Eclectic Latino Scholar to Speak April 22

Ilan Stavans, professor of Spanish at Amherst College and a widely published critic, editor, and author, will speak at MHC’s Eliana Ortega House Sunday, April 22, at 8 pm.

Ilan Stavans, professor of Spanish at Amherst College and a widely published critic, editor, and author, will speak at MHC's Eliana Ortega House Sunday, April 22, at 8 pm. The town-meeting-style discussion will focus on the cultural dilemmas of Latinos and trace the difficulty of defining patterns of assimilation. Stavans will also examine the challenge faced by small liberal arts colleges to understand the Latino community.

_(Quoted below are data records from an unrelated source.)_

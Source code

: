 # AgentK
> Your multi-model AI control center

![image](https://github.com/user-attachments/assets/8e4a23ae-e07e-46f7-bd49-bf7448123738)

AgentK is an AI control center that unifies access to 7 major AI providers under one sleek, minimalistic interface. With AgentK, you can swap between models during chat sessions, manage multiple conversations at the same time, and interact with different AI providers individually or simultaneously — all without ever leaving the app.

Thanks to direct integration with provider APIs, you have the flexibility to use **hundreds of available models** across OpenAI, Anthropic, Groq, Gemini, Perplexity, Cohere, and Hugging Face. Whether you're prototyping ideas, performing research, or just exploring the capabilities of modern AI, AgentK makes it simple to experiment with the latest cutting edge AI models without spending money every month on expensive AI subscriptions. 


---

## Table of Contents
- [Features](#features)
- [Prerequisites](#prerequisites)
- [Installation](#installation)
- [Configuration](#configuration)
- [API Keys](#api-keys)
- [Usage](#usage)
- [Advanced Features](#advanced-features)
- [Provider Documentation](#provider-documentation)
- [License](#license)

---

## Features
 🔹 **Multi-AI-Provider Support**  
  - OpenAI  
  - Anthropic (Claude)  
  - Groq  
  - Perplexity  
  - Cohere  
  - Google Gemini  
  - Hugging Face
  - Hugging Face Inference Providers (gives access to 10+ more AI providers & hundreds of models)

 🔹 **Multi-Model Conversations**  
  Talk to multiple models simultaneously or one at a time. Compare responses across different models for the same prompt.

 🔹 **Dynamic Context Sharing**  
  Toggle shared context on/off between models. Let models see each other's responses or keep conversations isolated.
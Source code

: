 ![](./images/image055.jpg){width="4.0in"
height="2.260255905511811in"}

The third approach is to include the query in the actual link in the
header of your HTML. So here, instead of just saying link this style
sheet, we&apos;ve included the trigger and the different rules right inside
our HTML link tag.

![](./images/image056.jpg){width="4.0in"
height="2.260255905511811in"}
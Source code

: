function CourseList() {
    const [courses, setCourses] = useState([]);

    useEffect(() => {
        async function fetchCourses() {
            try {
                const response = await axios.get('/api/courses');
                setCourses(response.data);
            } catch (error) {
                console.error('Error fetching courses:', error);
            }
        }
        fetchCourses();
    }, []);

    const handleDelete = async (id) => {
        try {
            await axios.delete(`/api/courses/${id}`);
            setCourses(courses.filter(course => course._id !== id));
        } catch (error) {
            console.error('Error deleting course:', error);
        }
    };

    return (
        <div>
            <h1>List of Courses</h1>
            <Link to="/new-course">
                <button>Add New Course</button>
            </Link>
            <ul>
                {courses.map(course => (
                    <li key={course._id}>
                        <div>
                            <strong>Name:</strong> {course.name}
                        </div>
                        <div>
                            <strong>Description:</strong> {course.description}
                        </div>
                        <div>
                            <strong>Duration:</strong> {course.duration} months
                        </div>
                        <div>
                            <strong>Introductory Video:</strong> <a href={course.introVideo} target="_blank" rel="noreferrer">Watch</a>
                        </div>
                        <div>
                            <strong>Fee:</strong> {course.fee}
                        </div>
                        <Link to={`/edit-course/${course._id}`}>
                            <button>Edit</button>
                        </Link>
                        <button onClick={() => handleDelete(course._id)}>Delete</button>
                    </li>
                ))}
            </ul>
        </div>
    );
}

At forty, Stavans has emerged as a preeminent figure in the world of Latino arts and letters. He has published volumes of essays and criticism, edited anthologies of essays and fiction by others, and authored a novel and a collection of short stories. He is also the founder of Hopscotch: a Cultural Review, an English-language magazine on Hispanic culture and politics. He is perhaps best known for the controversial book The Hispanic Condition, a new expanded edition of which is scheduled to appear this fall. Among his most recent publications are The Inveterate Dreamer: Essays and Conversations on Jewish Culture, and, due out in August, his autobiography entitled On Borrowed Words: A Memoir of Language. The Norton Anthology of Latino Literature, for which Stavans is the general editor, will be published next year. Reviews and articles by Stavans have appeared in such venues as the New York Times Book Review, the Times Literary Supplement, The New Republic, the Washington Post, the Nation, and in many of the nation's literary magazines and journals.

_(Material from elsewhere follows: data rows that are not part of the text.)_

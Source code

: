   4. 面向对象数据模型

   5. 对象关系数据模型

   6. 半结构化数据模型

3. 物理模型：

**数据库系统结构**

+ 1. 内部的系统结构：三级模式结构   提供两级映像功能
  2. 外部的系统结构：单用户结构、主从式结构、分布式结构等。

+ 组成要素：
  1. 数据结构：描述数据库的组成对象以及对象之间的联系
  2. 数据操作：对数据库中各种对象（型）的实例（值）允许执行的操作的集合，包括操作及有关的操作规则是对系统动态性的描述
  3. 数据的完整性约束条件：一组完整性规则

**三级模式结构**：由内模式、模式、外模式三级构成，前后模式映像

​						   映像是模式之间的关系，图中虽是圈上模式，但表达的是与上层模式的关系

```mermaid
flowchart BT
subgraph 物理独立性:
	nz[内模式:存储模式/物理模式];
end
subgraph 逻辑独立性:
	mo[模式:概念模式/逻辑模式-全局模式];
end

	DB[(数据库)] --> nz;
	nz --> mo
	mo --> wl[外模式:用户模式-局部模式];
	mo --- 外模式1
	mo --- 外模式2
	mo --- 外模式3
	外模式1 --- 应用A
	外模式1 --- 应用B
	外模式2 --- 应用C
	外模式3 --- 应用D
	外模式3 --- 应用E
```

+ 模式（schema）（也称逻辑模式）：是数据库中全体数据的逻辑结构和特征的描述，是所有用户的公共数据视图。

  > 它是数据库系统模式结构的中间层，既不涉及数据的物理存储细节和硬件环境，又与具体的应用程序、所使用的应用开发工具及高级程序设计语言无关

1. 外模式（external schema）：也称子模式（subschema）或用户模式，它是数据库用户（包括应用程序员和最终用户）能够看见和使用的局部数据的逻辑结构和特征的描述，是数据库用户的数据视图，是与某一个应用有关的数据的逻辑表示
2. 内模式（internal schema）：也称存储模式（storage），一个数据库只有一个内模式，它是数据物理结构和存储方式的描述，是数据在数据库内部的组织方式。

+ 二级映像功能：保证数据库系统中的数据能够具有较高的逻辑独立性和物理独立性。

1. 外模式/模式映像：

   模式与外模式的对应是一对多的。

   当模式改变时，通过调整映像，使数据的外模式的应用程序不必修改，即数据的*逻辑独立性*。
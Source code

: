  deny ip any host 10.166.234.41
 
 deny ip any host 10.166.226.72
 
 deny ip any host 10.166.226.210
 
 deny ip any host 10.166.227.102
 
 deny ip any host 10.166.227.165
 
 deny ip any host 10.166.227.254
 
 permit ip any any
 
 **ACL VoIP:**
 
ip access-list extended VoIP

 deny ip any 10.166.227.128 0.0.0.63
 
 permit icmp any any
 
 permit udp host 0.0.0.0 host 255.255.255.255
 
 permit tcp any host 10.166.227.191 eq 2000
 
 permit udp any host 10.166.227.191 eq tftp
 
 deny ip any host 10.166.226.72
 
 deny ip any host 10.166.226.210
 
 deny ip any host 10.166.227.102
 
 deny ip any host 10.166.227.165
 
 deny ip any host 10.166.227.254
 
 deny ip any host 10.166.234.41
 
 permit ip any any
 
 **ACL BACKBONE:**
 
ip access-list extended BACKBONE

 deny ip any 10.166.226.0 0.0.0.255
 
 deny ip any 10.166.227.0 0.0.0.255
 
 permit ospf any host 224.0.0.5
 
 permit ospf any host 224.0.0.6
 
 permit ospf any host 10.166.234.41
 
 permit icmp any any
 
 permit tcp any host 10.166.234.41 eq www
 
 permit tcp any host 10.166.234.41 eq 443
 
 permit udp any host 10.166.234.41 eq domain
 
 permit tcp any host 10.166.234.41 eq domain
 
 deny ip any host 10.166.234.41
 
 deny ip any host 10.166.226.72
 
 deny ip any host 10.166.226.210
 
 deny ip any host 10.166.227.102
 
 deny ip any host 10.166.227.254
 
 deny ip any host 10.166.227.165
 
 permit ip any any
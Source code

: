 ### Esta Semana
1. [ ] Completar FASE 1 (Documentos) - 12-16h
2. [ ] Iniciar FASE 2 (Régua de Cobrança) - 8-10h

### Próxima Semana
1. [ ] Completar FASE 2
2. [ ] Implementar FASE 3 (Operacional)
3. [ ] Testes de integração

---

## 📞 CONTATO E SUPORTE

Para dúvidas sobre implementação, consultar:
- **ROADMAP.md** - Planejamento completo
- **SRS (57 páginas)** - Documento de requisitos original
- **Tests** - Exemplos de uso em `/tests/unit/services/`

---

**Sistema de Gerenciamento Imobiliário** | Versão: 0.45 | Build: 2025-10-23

Stavans, born Ilan Stavchansky Slomianski, grew up in a Jewish community in Mexico, the son of a popular soap-opera actor, and was educated in a Yiddish day school. It was not until his college years that he fully realized the unique nature of his upbringing and the complex mix of his heritages. Referring to himself as a "Diaspora Jew" in an article in the Chronicle of Higher Education, Stavans noted that he traveled to Spain, North Africa, and Israel to write, before completing his undergraduate degree in psychology at Universidad Autonoma Metroplitana. Soon after college he wrote a novel in Spanish, as well as numerous articles, and began publishing under his father's stage name "Stavans." He left Mexico in 1985 and completed a Ph.D. in Latin American letters at Columbia University in 1990, at which time he had already acquired a tenure-track position at Baruch College of the City University of New York. Three years later he was hired by Amherst College, where he quickly gained tenure.

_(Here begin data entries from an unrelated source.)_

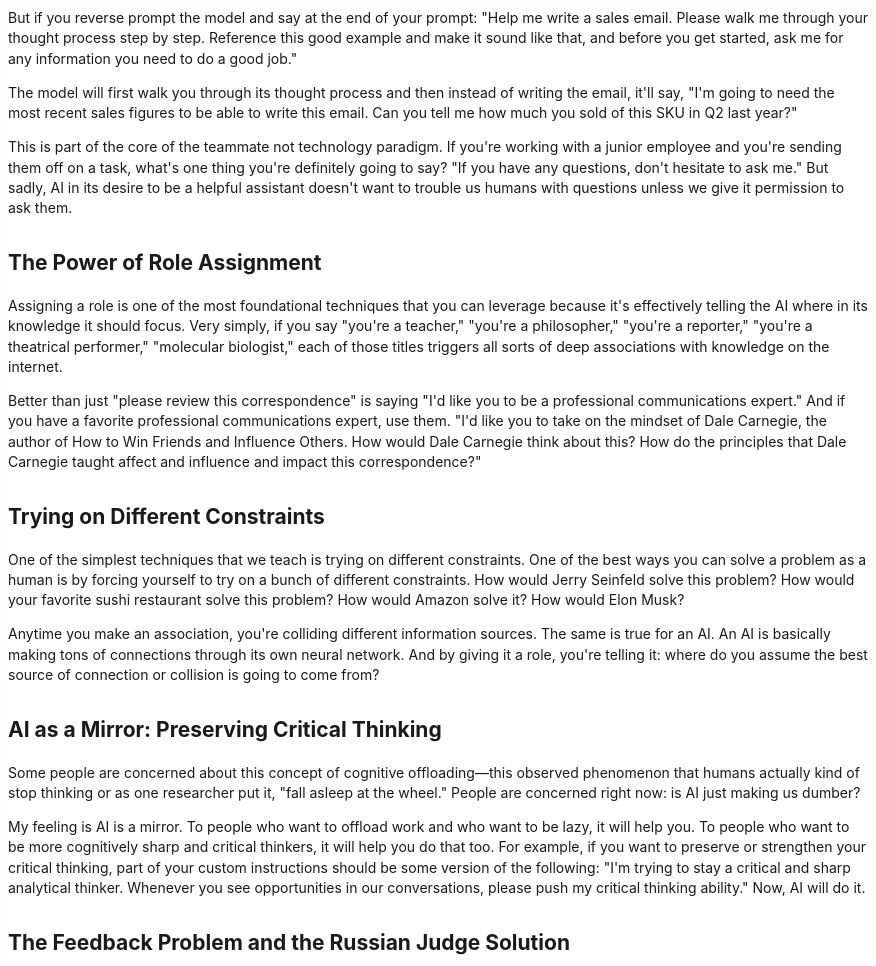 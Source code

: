 But if you reverse prompt the model and say at the end of your prompt: "Help me write a sales email. Please walk me through your thought process step by step. Reference this good example and make it sound like that, and before you get started, ask me for any information you need to do a good job."

The model will first walk you through its thought process and then instead of writing the email, it'll say, "I'm going to need the most recent sales figures to be able to write this email. Can you tell me how much you sold of this SKU in Q2 last year?"

This is part of the core of the teammate not technology paradigm. If you're working with a junior employee and you're sending them off on a task, what's one thing you're definitely going to say? "If you have any questions, don't hesitate to ask me." But sadly, AI in its desire to be a helpful assistant doesn't want to trouble us humans with questions unless we give it permission to ask them.

## The Power of Role Assignment

Assigning a role is one of the most foundational techniques that you can leverage because it's effectively telling the AI where in its knowledge it should focus. Very simply, if you say "you're a teacher," "you're a philosopher," "you're a reporter," "you're a theatrical performer," "molecular biologist," each of those titles triggers all sorts of deep associations with knowledge on the internet.

Better than just "please review this correspondence" is saying "I'd like you to be a professional communications expert." And if you have a favorite professional communications expert, use them. "I'd like you to take on the mindset of Dale Carnegie, the author of How to Win Friends and Influence Others. How would Dale Carnegie think about this? How do the principles that Dale Carnegie taught affect and influence and impact this correspondence?"

## Trying on Different Constraints

One of the simplest techniques that we teach is trying on different constraints. One of the best ways you can solve a problem as a human is by forcing yourself to try on a bunch of different constraints. How would Jerry Seinfeld solve this problem? How would your favorite sushi restaurant solve this problem? How would Amazon solve it? How would Elon Musk?

Anytime you make an association, you're colliding different information sources. The same is true for an AI. An AI is basically making tons of connections through its own neural network. And by giving it a role, you're telling it: where do you assume the best source of connection or collision is going to come from?

## AI as a Mirror: Preserving Critical Thinking

Some people are concerned about this concept of cognitive offloading—this observed phenomenon that humans actually kind of stop thinking or as one researcher put it, "fall asleep at the wheel." People are concerned right now: is AI just making us dumber?

My feeling is AI is a mirror. To people who want to offload work and who want to be lazy, it will help you. To people who want to be more cognitively sharp and critical thinkers, it will help you do that too. For example, if you want to preserve or strengthen your critical thinking, part of your custom instructions should be some version of the following: "I'm trying to stay a critical and sharp analytical thinker. Whenever you see opportunities in our conversations, please push my critical thinking ability." Now, AI will do it.

## The Feedback Problem and the Russian Judge Solution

The prolific professor has written on culture and identity from the perspective of one who is "living in the hyphen" between Latin and American experience. One of his recent projects represents the merging of those two worlds. He is now compiling a dictionary of Spanglish, a patois born out of the hybridization of Spanish and English. Stavans says Spanglish is a legitimate “third way” that Latinos in America have chosen to express themselves. Spanglish, which is not new, has absorbed English terms from popular culture as well as technology, reflecting shifts in the Latino culture. As noted in a recent article in the New York Times, ten percent of the six thousand terms collected by Stavans are "cyber-Spanglish," which underscores the influence of the Internet on the Hispanic world. The complexities of this rapidly changing Hispanic world has inspired much of Stavans's writing and will be part of the focus of his talk at MHC.